Cambria, E., Song, Y., Wang, H., & Howard, N. (2013). Semantic Multi-Dimensional Scaling for Open-Domain Sentiment Analysis. IEEE Intelligent Systems, 99(1), 1.
Introduction
This work presents an approach for blending ProBase, an existing taxonomy of common knowledge, with ConceptNet, a common-sense knowledge base.

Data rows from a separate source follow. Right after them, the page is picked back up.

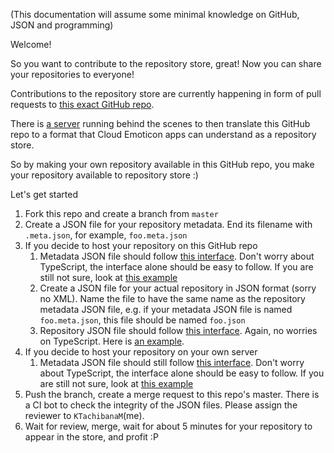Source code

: (This documentation will assume some minimal knowledge on GitHub, JSON and programming)

Welcome!

So you want to contribute to the repository store, great! Now you can share your repositories to everyone!

Contributions to the repository store are currently happening in form of pull requests to [this exact GitHub repo](https://github.com/cloud-emoticon/store-repos).

There is [a server](https://github.com/cloud-emoticon/store-bridge) running behind the scenes to then translate this GitHub repo to a format that Cloud Emoticon apps can understand as a repository store.

So by making your own repository available in this GitHub repo, you make your repository available to repository store :)

Let's get started

1. Fork this repo and create a branch from `master`
2. Create a JSON file for your repository metadata. End its filename with `.meta.json`, for example, `foo.meta.json`
3. If you decide to host your repository on this GitHub repo
    1. Metadata JSON file should follow [this interface](https://github.com/cloud-emoticon/store-repos/blob/master/linter/src/api/RepositoryMetadata.ts). Don't worry about TypeScript, the interface alone should be easy to follow. If you are still not sure, look at [this example](https://github.com/cloud-emoticon/store-repos/blob/master/kt-favorites.meta.json)
    2. Create a JSON file for your actual repository in JSON format (sorry no XML). Name the file to have the same name as the repository metadata JSON file, e.g. if your metadata JSON file is named `foo.meta.json`, this file should be named `foo.json`
    3. Repository JSON file should follow [this interface](https://github.com/cloud-emoticon/store-repos/blob/master/linter/src/api/JsonRepository.ts). Again, no worries on TypeScript. Here is [an example](https://github.com/cloud-emoticon/store-repos/blob/master/kt-favorites.json).
4. If you decide to host your repository on your own server
    1. Metadata JSON file should still follow [this interface](https://github.com/cloud-emoticon/store-repos/blob/master/linter/src/api/RepositoryMetadata.ts). Don't worry about TypeScript, the interface alone should be easy to follow. If you are still not sure, look at [this example](https://github.com/cloud-emoticon/store-repos/blob/master/remote-demo.meta.json)
5. Push the branch, create a merge request to this repo's master. There is a CI bot to check the integrity of the JSON files. Please assign the reviewer to `KTachibanaM`(me).
6. Wait for review, merge, wait for about 5 minutes for your repository to appear in the store, and profit :P
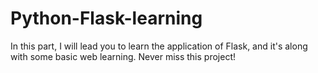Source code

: # Python-Flask-learning
In this part, I will lead you to learn the application of Flask, and it's along with some basic web learning. Never miss this project!
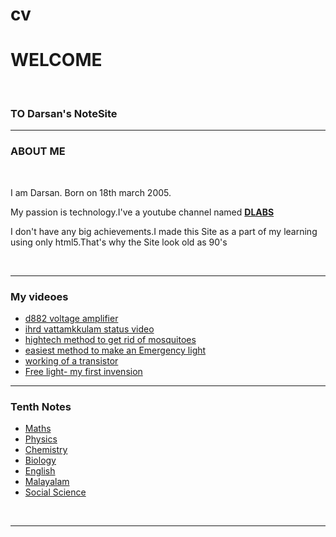 # cv
<!DOCTYPE html>
<html lang="en" dir="ltr">
  <head>
    <meta charset="utf-8">
    <title>Dasan's notesite</title>
  </head>
  <body>
  <h1>
  WELCOME</h1> <br>
  <h3>TO Darsan's NoteSite</h3>
  <hr>
  <h3>
  ABOUT ME
</h3><br>
<p>I am Darsan. Born on  18th  march 2005.</p>
<p>My passion is technology.I've a youtube channel named <strong><a href="https://www.youtube.com/channel/UCMe_fkSjE4TIkEVFlcI1SOwhttps://www.youtube.com/channel/UCMe_fkSjE4TIkEVFlcI1SOw">DLABS</a></strong>  </p>
  <p>I don't have any big achievements.I made this Site as a part of my learning using only html5.That's why the Site look old as 90's</p>
<br><hr>
<h3>My videoes</h3>
<ul>
  <li><a href="https://www.youtube.com/watch?v=5rYETqlYy6Y&t=91s">d882 voltage amplifier</a></li>
  <li><a href="https://www.youtube.com/watch?v=Fz-9smtE6ME">ihrd vattamkkulam status video</a></li>
  <li><a href="https://www.youtube.com/watch?v=cAHiUKZwSFI&t=135s">hightech method to get rid  of mosquitoes</a></li>
  <li><a href="https://www.youtube.com/watch?v=JAPoBAQFbCU&t=8s">easiest method to make an Emergency light</a></li>
  <li><a href="https://www.youtube.com/watch?v=Fjti_hrbtI8&t=8s">working of a transistor</a></li>
  <li><a href="https://www.youtube.com/watch?v=ZfUKU2AZPug">Free light- my first invension</a></li>
</ul><hr>
<h3>
   Tenth Notes
</h3>

<ul>
  <li><a href="https://www.hsslive.guru/kerala-syllabus-10th-standard-maths-solutions/">Maths</a></li>
  <li><a href="https://www.hsslive.guru/kerala-syllabus-10th-standard-physics-solutions/">Physics</a></li>
  <li><a href="https://www.hsslive.guru/kerala-syllabus-10th-standard-chemistry-solutions/">Chemistry</a></li>
  <li><a href="https://www.hsslive.guru/kerala-syllabus-10th-standard-biology-solutions/">Biology</a></li>
  <li><a href="https://www.hsslive.guru/kerala-syllabus-10th-standard-english-solutions/">English</a></li>
  <li><a href="https://www.hsslive.guru/kerala-padavali-malayalam-standard-10-solutions/">Malayalam</a></li>
  <li><a href="https://www.hsslive.guru/kerala-syllabus-10th-standard-social-science-solutions/">Social Science</a></li>
  
</ul>

</body><br>
<hr>
</html>
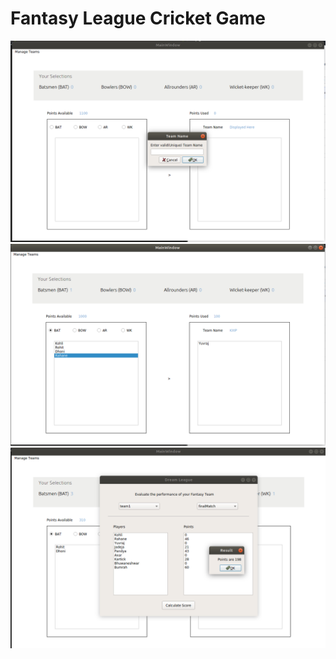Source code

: # Fantasy League Cricket Game

![Create Team](images/image1.png)
![Player Selection](images/image3.png)
![Score Calculation](images/image4.png)
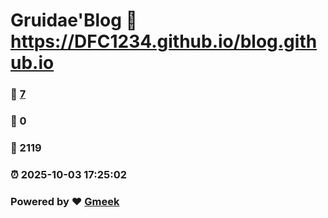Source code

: # Gruidae'Blog :link: https://DFC1234.github.io/blog.github.io 
### :page_facing_up: [7](https://DFC1234.github.io/blog.github.io/tag.html) 
### :speech_balloon: 0 
### :hibiscus: 2119 
### :alarm_clock: 2025-10-03 17:25:02 
### Powered by :heart: [Gmeek](https://github.com/Meekdai/Gmeek)
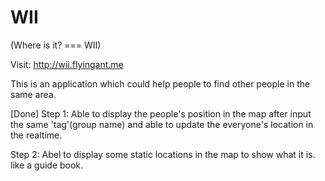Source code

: # WII

(Where is it? === WII)

Visit: http://wii.flyingant.me

This is an application which could help people to find other people in the same area.

[Done] Step 1: Able to display the people's position in the map after input the same 'tag'(group name) and able to update the everyone's location in the realtime.

Step 2: Abel to display some static locations in the map to show what it is. like a guide book.
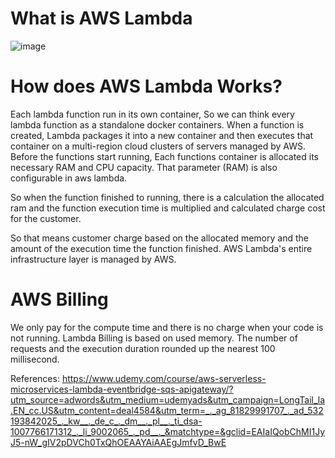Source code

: # What is AWS Lambda
![image](https://user-images.githubusercontent.com/61636643/235695984-e7408522-559c-471c-a10c-877f30a7c9d8.png)


# How does AWS Lambda Works?
  Each lambda function run in its own container, So we can think every lambda function as a standalone docker containers. When a function is created, Lambda packages it into a new container and then executes that container on a multi-region cloud clusters of servers managed by AWS. Before the functions start running, Each functions container is allocated its necessary RAM and CPU capacity.
That parameter (RAM) is also configurable in aws lambda.
  
  So when the function finished to running, there is a calculation the allocated ram and the function execution time is multiplied and calculated charge cost for the customer.
  
  So that means customer charge based on the allocated memory and the amount of the execution time the function finished.
AWS Lambda's entire infrastructure layer is managed by AWS.

# AWS Billing
 We only pay for the compute time and there is no charge when your code is not running. Lambda Billing is based on used memory. The number of requests and the execution duration rounded up the nearest 100 millisecond.

















References:
https://www.udemy.com/course/aws-serverless-microservices-lambda-eventbridge-sqs-apigateway/?utm_source=adwords&utm_medium=udemyads&utm_campaign=LongTail_la.EN_cc.US&utm_content=deal4584&utm_term=_._ag_81829991707_._ad_532193842025_._kw__._de_c_._dm__._pl__._ti_dsa-1007766171312_._li_9002065_._pd__._&matchtype=&gclid=EAIaIQobChMI1JyJ5-nW_gIV2pDVCh0TxQhOEAAYAiAAEgJmfvD_BwE
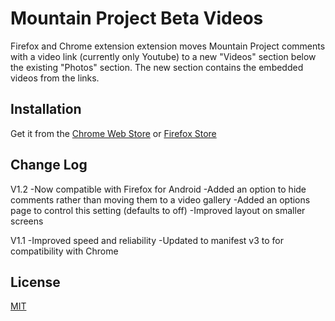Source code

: # Mountain Project Beta Videos

Firefox and Chrome extension extension moves Mountain Project comments with a video link (currently only Youtube) to a new "Videos" section below the existing "Photos" section. The new section contains the embedded videos from the links.

## Installation

Get it from the [Chrome Web Store](https://chromewebstore.google.com/detail/mountain-project-beta-vid) or [Firefox Store](https://addons.mozilla.org/en-US/firefox/addon/mountain-project-beta-videos/)

## Change Log

V1.2
-Now compatible with Firefox for Android
-Added an option to hide comments rather than moving them to a video gallery
-Added an options page to control this setting (defaults to off)
-Improved layout on smaller screens

V1.1
-Improved speed and reliability
-Updated to manifest v3 to for compatibility with Chrome

## License

[MIT](https://choosealicense.com/licenses/mit/)

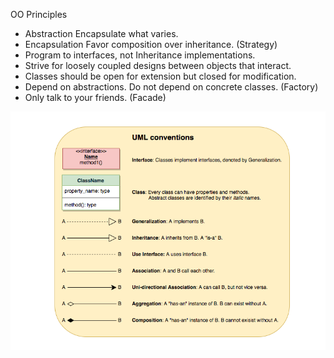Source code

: OO Principles
* Abstraction Encapsulate what varies. 
* Encapsulation Favor composition over inheritance. (Strategy) 
* Program to interfaces, not Inheritance implementations.
* Strive for loosely coupled designs between objects that interact.
* Classes should be open for extension but closed for modification.
* Depend on abstractions. Do not depend on concrete classes. (Factory)
* Only talk to your friends. (Facade)

![UML](/UML.png)

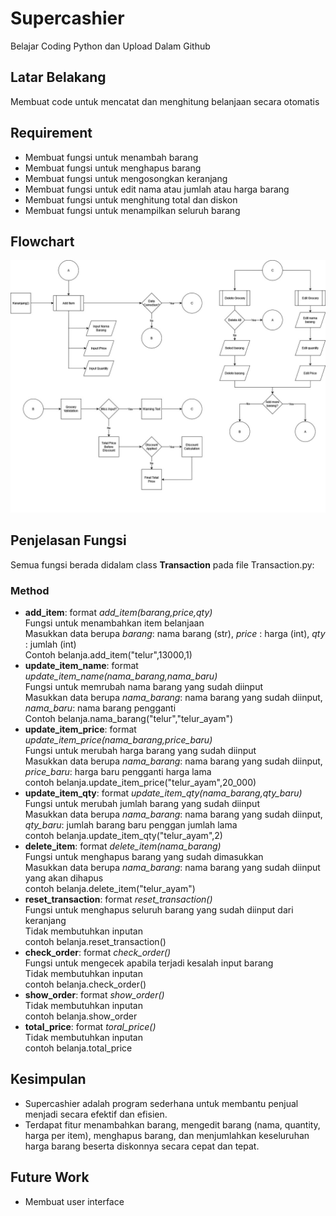# Supercashier
Belajar Coding Python dan Upload Dalam Github
## Latar Belakang
Membuat code untuk mencatat dan menghitung belanjaan secara otomatis
## Requirement
- Membuat fungsi untuk menambah barang
- Membuat fungsi untuk menghapus barang
- Membuat fungsi untuk mengosongkan keranjang
- Membuat fungsi untuk edit nama atau jumlah atau harga barang
- Membuat fungsi untuk menghitung total dan diskon
- Membuat fungsi untuk menampilkan seluruh barang
## Flowchart
![flowchart](https://github.com/dearga/Supercashier/blob/451ee4a15f863622a4b5b98b7ad015d7edf0abff/Untitled%20Diagram.jpg)
## Penjelasan Fungsi
Semua fungsi berada didalam class **Transaction** pada file Transaction.py:
### Method
- **add_item**: format *add_item(barang,price,qty)* <br>
Fungsi untuk menambahkan item belanjaan <br>
Masukkan data berupa *barang*: nama barang (str), *price* : harga (int), *qty* : jumlah (int) <br>
Contoh belanja.add_item("telur",13000,1)
- **update_item_name**: format *update_item_name(nama_barang,nama_baru)* <br>
Fungsi untuk memrubah nama barang yang sudah diinput <br>
Masukkan data berupa *nama_barang*: nama barang yang sudah diinput, *nama_baru*: nama barang pengganti <br>
Contoh belanja.nama_barang("telur","telur_ayam")
- **update_item_price**: format *update_item_price(nama_barang,price_baru)*<br>
Fungsi untuk merubah harga barang yang sudah diinput <br>
Masukkan data berupa *nama_barang*: nama barang yang sudah diinput, *price_baru*: harga baru pengganti harga lama<br>
contoh belanja.update_item_price("telur_ayam",20_000)<br>
- **update_item_qty**: format *update_item_qty(nama_barang,qty_baru)*<br>
Fungsi untuk merubah jumlah barang yang sudah diinput <br>
Masukkan data berupa *nama_barang*: nama barang yang sudah diinput, *qty_baru*: jumlah barang baru penggan jumlah lama<br>
contoh belanja.update_item_qty("telur_ayam",2)<br>
- **delete_item**: format *delete_item(nama_barang)*<br>
Fungsi untuk menghapus barang yang sudah dimasukkan<br>
Masukkan data berupa *nama_barang*: nama barang yang sudah diinput yang akan dihapus<br>
contoh belanja.delete_item("telur_ayam")<br>
- **reset_transaction**: format *reset_transaction()*<br>
Fungsi untuk menghapus seluruh barang yang sudah diinput dari keranjang<br>
Tidak membutuhkan inputan <br>
contoh belanja.reset_transaction()<br>
- **check_order**: format *check_order()*<br>
Fungsi untuk mengecek apabila terjadi kesalah input barang<br>
Tidak membutuhkan inputan <br>
contoh belanja.check_order()<br>
- **show_order**: format *show_order()*<br>
Tidak membutuhkan inputan <br>
contoh belanja.show_order<br>
- **total_price**: format *toral_price()*<br>
Tidak membutuhkan inputan <br>
contoh belanja.total_price<br>

## Kesimpulan
- Supercashier adalah program sederhana untuk membantu penjual menjadi secara efektif dan efisien.
- Terdapat fitur menambahkan barang, mengedit barang (nama, quantity, harga per item), menghapus barang, dan menjumlahkan keseluruhan harga barang beserta diskonnya secara cepat dan tepat.

## Future Work
- Membuat user interface
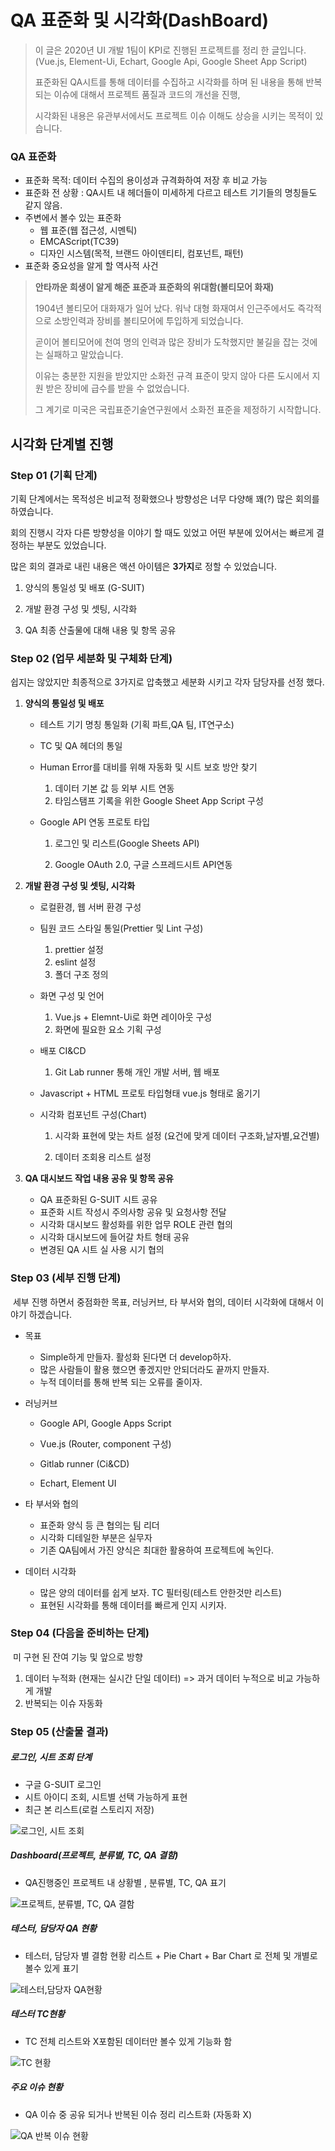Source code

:# QA 표준화 및 시각화(DashBoard)



> 이 글은 2020년 UI 개발 1팀이 KPI로 진행된 프로젝트를 정리 한 글입니다. (Vue.js, Element-Ui, Echart, Google Api, Google Sheet App Script)
>
> 표준화된 QA시트를 통해 데이터를 수집하고 시각화를 하며 된 내용을 통해 반복되는 이슈에 대해서 프로젝트 품질과 코드의 개선을 진행,
>
> 시각화된 내용은 유관부서에서도 프로젝트 이슈 이해도 상승을 시키는 목적이 있습니다.







### QA 표준화

- 표준화 목적: 데이터 수집의 용이성과 규격화하여 저장 후 비교 가능
- 표준화 전 상황 : QA시트 내 헤더들이 미세하게 다르고 테스트 기기들의 명칭들도 같지 않음.
- 주변에서 볼수 있는 표준화
  - 웹 표준(웹 접근성, 시멘틱)
  - EMCAScript(TC39)
  - 디자인 시스템(목적, 브랜드 아이덴티티, 컴포넌트, 패턴) 
- 표준화 중요성을 알게 할 역사적 사건



> **안타까운 희생이 알게 해준 표준과 표준화의 위대함(볼티모어 화재)**
>
> 1904년 볼티모어 대화재가 일어 났다. 워낙 대형 화재여서 인근주에서도 즉각적으로 소방인력과 장비를 볼티모어에 투입하게 되었습니다.
>
> 곧이어 볼티모어에 천여 명의 인력과 많은 장비가 도착했지만 불길을 잡는 것에는 실패하고 말았습니다.
>
> 이유는 충분한 지원을 받았지만 소화전 규격 표준이 맞지 않아 다른 도시에서 지원 받은 장비에 급수를 받을 수 없었습니다.
>
> 그 계기로 미국은 국립표준기술연구원에서 소화전 표준을 제정하기 시작합니다.





## 시각화 단계별 진행





### Step 01 (기획 단계)

기획 단계에서는 목적성은 비교적 정확했으나 방향성은 너무 다양해 꽤(?) 많은 회의를 하였습니다.

회의 진행시 각자 다른 방향성을 이야기 할 때도 있었고 어떤 부분에 있어서는 빠르게 결정하는 부분도 있었습니다.

많은 회의 결과로 내린 내용은 액션 아이템은 **3가지**로 정할 수 있었습니다.

1. 양식의 통일성 및 배포 (G-SUIT)

2. 개발 환경 구성 및 셋팅, 시각화

3. QA 최종 산출물에 대해 내용 및 항목 공유

   

   
   
   
   
   

### Step 02 (업무 세분화 및 구체화 단계)

쉽지는 않았지만 최종적으로 3가지로 압축했고 세분화 시키고 각자 담당자를 선정 했다.



1. **양식의 통일성 및 배포**

   - 테스트 기기 명칭 통일화 (기획 파트,QA 팀, IT연구소) 

   - TC 및 QA 헤더의 통일

   - Human Error를 대비를 위해 자동화 및 시트 보호 방안 찾기

     1. 데이터 기본 값 등 외부 시트 연동
     2. 타임스탬프 기록을 위한 Google Sheet App Script 구성

   - Google API 연동 프로토 타입

     1. 로그인 및 리스트(Google Sheets API)

     2. Google OAuth 2.0, 구글 스프레드시트 API연동

        

2. **개발 환경 구성 및 셋팅, 시각화**

   - 로컬환경, 웹 서버 환경 구성

   - 팀원 코드 스타일 통일(Prettier 및 Lint 구성)

     1. prettier 설정
     2. eslint 설정
     3. 폴더 구조 정의

   - 화면 구성 및 언어

     1. Vue.js + Elemnt-Ui로 화면 레이아웃 구성
     2. 화면에 필요한 요소 기획 구성

   - 배포 CI&CD

     1. Git Lab runner 통해 개인 개발 서버,  웹 배포

   - Javascript + HTML 프로토 타입형태 vue.js 형태로 옮기기

   - 시각화 컴포넌트 구성(Chart)

     1. 시각화 표현에 맞는 차트 설정 (요건에 맞게 데이터 구조화,날자별,요건별)

     2. 데이터 조회용 리스트 설정

        

3. **QA 대시보드 작업 내용 공유 및 항목 공유**
   - QA 표준화된 G-SUIT 시트 공유
   - 표준화 시트 작성시 주의사항 공유 및 요청사항 전달
   - 시각화 대시보드 활성화를 위한 업무 ROLE 관련 협의
   - 시각화 대시보드에 들어갈 차트 형태 공유
   - 변경된 QA 시트 실 사용 시기 협의







### Step 03 (세부 진행 단계)

​	세부 진행 하면서 중점화한 목표, 러닝커브, 타 부서와 협의, 데이터 시각화에 대해서 이야기 하겠습니다.



- 목표

  - Simple하게 만들자. 활성화 된다면 더 develop하자.
  - 많은 사람들이 활용 했으면 좋겠지만 안되더라도 끝까지 만들자.
  - 누적 데이터를 통해 반복 되는 오류를 줄이자.

  

- 러닝커브

  - Google API, Google Apps Script

  - Vue.js (Router, component 구성)

  - Gitlab runner (Ci&CD)

  - Echart, Element UI

    

- 타 부서와 협의

  - 표준화 양식 등 큰 협의는 팀 리더
  - 시각화 디테일한 부분은 실무자
  - 기존 QA팀에서 가진 양식은 최대한 활용하여 프로젝트에 녹인다.

  

- 데이터 시각화

  - 많은 양의 데이터를 쉽게 보자. TC 필터링(테스트 안한것만 리스트)
  - 표현된 시각화를 통해 데이터를 빠르게 인지 시키자.







### Step 04 (다음을 준비하는 단계)

​	미 구현 된 잔여 기능 및 앞으로 방향

1.  데이터 누적화 (현재는 실시간 단일 데이터) => 과거 데이터 누적으로 비교 가능하게 개발
2.  반복되는 이슈 자동화







### Step 05 (산출물 결과)



##### 로그인, 시트 조회 단계

- 구글 G-SUIT 로그인
- 시트 아이디 조회, 시트별 선택 가능하게 표현
- 최근 본 리스트(로컬 스토리지 저장)

![로그인, 시트 조회](//www.saraminimage.co.kr/sri/qadashboard/screen04.PNG)



##### Dashboard(프로젝트, 분류별, TC, QA 결함)

- QA진행중인 프로젝트 내 상황별 , 분류별, TC, QA 표기

![프로젝트, 분류별, TC, QA 결함](//www.saraminimage.co.kr/sri/qadashboard/screen01.PNG)



##### 테스터, 담당자 QA 현황

- 테스터, 담당자 별 결함 현황 리스트 + Pie Chart + Bar Chart 로 전체 및 개별로 볼수 있게 표기

![테스터,담당자 QA현황](//www.saraminimage.co.kr/sri/qadashboard/screen02.PNG)



##### 테스터 TC현황

- TC 전체 리스트와 X포함된 데이터만 볼수 있게 기능화 함

![TC 현황](//www.saraminimage.co.kr/sri/qadashboard/screen03.PNG)



##### 주요 이슈 현황

- QA 이슈 중 공유 되거나 반복된 이슈 정리 리스트화 (자동화 X)

![QA 반복 이슈 현황](//www.saraminimage.co.kr/sri/qadashboard/screen05.PNG)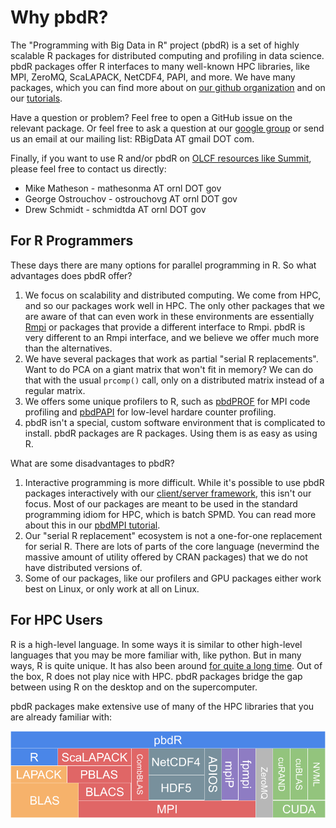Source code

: # Why pbdR?

The "Programming with Big Data in R" project (pbdR) is a set of highly scalable R packages for distributed computing and profiling in data science. pbdR packages offer R interfaces to many well-known HPC libraries, like MPI, ZeroMQ, ScaLAPACK, NetCDF4, PAPI, and more. We have many packages, which you can find more about on [our github organization](https://github.com/rbigdata) and on our [tutorials](../../README.md).

Have a question or problem? Feel free to open a GitHub issue on the relevant package. Or feel free to ask a question at our [google group](http://group.pbdr.org/) or send us an email at our mailing list: RBigData AT gmail DOT com.

Finally, if you want to use R and/or pbdR on [OLCF resources like Summit](https://www.olcf.ornl.gov/olcf-resources/compute-systems/summit/), please feel free to contact us directly:

* Mike Matheson - mathesonma AT ornl DOT gov
* George Ostrouchov - ostrouchovg AT ornl DOT gov
* Drew Schmidt - schmidtda AT ornl DOT gov



## For R Programmers

These days there are many options for parallel programming in R. So what advantages does pbdR offer?

1. We focus on scalability and distributed computing. We come from HPC, and so our packages work well in HPC. The only other packages that we are aware of that can even work in these environments are essentially [Rmpi](https://cran.r-project.org/web/packages/Rmpi/index.html) or packages that provide a different interface to Rmpi. pbdR is very different to an Rmpi interface, and we believe we offer much more than the alternatives.
2. We have several packages that work as partial "serial R replacements". Want to do PCA on a giant matrix that won't fit in memory? We can do that with the usual `prcomp()` call, only on a distributed matrix instead of a regular matrix.
3. We offers some unique profilers to R, such as [pbdPROF](https://github.com/RBigData/pbdPROF) for MPI code profiling and [pbdPAPI](https://github.com/RBigData/pbdPAPI) for low-level hardare counter profiling.
4. pbdR isn't a special, custom software environment that is complicated to install. pbdR packages are R packages. Using them is as easy as using R.

What are some disadvantages to pbdR?

1. Interactive programming is more difficult. While it's possible to use pbdR packages interactively with our [client/server framework](https://github.com/rbigdata/pbdCS), this isn't our focus. Most of our packages are meant to be used in the standard programming idiom for HPC, which is batch SPMD. You can read more about this in our [pbdMPI tutorial](./content/pbdR/mpi.md).
2. Our "serial R replacement" ecosystem is not a one-for-one replacement for serial R. There are lots of parts of the core language (nevermind the massive amount of utility offered by CRAN packages) that we do not have distributed versions of.
3. Some of our packages, like our profilers and GPU packages either work best on Linux, or only work at all on Linux.



## For HPC Users

R is a high-level language. In some ways it is similar to other high-level languages that you may be more familiar with, like python. But in many ways, R is quite unique. It has also been around [for quite a long time](https://en.wikipedia.org/wiki/R_(programming_language)#History). Out of the box, R does not play nice with HPC. pbdR packages bridge the gap between using R on the desktop and on the supercomputer.

pbdR packages make extensive use of many of the HPC libraries that you are already familiar with:

![](pics/pbdR_libs.png)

Afterwards, multi-dimensional scaling (MDS) is applied to perform sentiment analysis with the created knowledge base.
- ProBase contains a probabilistic taxonomy with about 12 million concepts which have been learned based on 1.68 billion Web pages in the Bing repository.
- ConceptNet is a common-sense semantic network which contains 173,398 nodes and has been created out of facts collected by the Open Mind Common Sense (OMCS) project.
Method
- Create the Isanette knowledge source which (a) is build from ProBase isA links, (b) deduplicates concepts with a high similarity according to MDS and a high word similarity, (c) removes hapax legomena (nodes with singular out-/in-degrees) and nodes with a connectivity of less than 10, (d) use MDS to infer negative evidence such as 'carbonara' is no food and 'alitalia' is not country.
- Blend Isanette with ConceptNet using the blending technique introduced by Havasi et al. (2009) to create IsaCore, a strongly-connected core of common and common-sense knowledge.
- Reasoning on the knowledge base:
- apply singular value decomposition (SVD) to build a lower-dimensional (500 dimensions) vector space representation of the instance-concept relationship matrix obtained from IsaCore. The obtained concept matrix $$\tilde{C}_U$$ does not yield meaningful affective results, since it only considers semantic relatedness of instances according to isA relations.
- use semi-supervised linear discriminant analysis (LDA) with affective instances $$e_i \in \mathcal{R}^d$$ and label $$y_i \in \{1, ...q\}$$ to find a projection matrix W which projects the semantic space $$\tilde{C}_U$$ to a lower-dimensional space which is more affectively discriminative.
- employ the sentic medoids approach to semantically cluster $$\tilde{C}_U$$ into k distinct categories which represent Isanette's hub concepts, i.e. the 5000 concepts with the highest in-degree.
- The authors use the created knowledge base in a four step sentiment analysis approach
- pre-processing (negation, degree adverbs, emoticons, lemmatization...)
- semantic parsing to extract concepts from opinionated text (extracts small bags of concepts from the text; normalization - i.e. 'buy christmas present'~ 'I bought a lot of very nice Christmas presents')
- target spotting to identify potential targets
- affect interpretation for emotion recognition and polarity detection (project the extracted concepts into $$\tilde{C}_U$$ clustered according to the Hourglass labels and compute the polarity based on
$$ p = \sum_{i=1}^N \frac{Plsnt(c_i) + |Attnt(c_i)| - |Snst(c_i)| + Aptit(c_i)}{3N}$$
where N is the size of the bag of concepts and 3 the normalization factor.
Evaluation
The evaluation draws upon the following three corpora:
- Twitter hashtag repository
- LiveJournal database which allows bloggers to label their posts with mood tags
- a manually annotated dataset of 2000 patient opinions
It then evaluates (i) the spotting precision of topics (electronics, companies, etc.) on the Twitter repository, (ii) the recognition of affective pairs from the Hourglas model (Pleasantness: joy-sadness; Attention: anticipation-surprise; Sensitivity: anger-fear; Aptitude: trust-disgust), and (iii) the classification of patient opinions.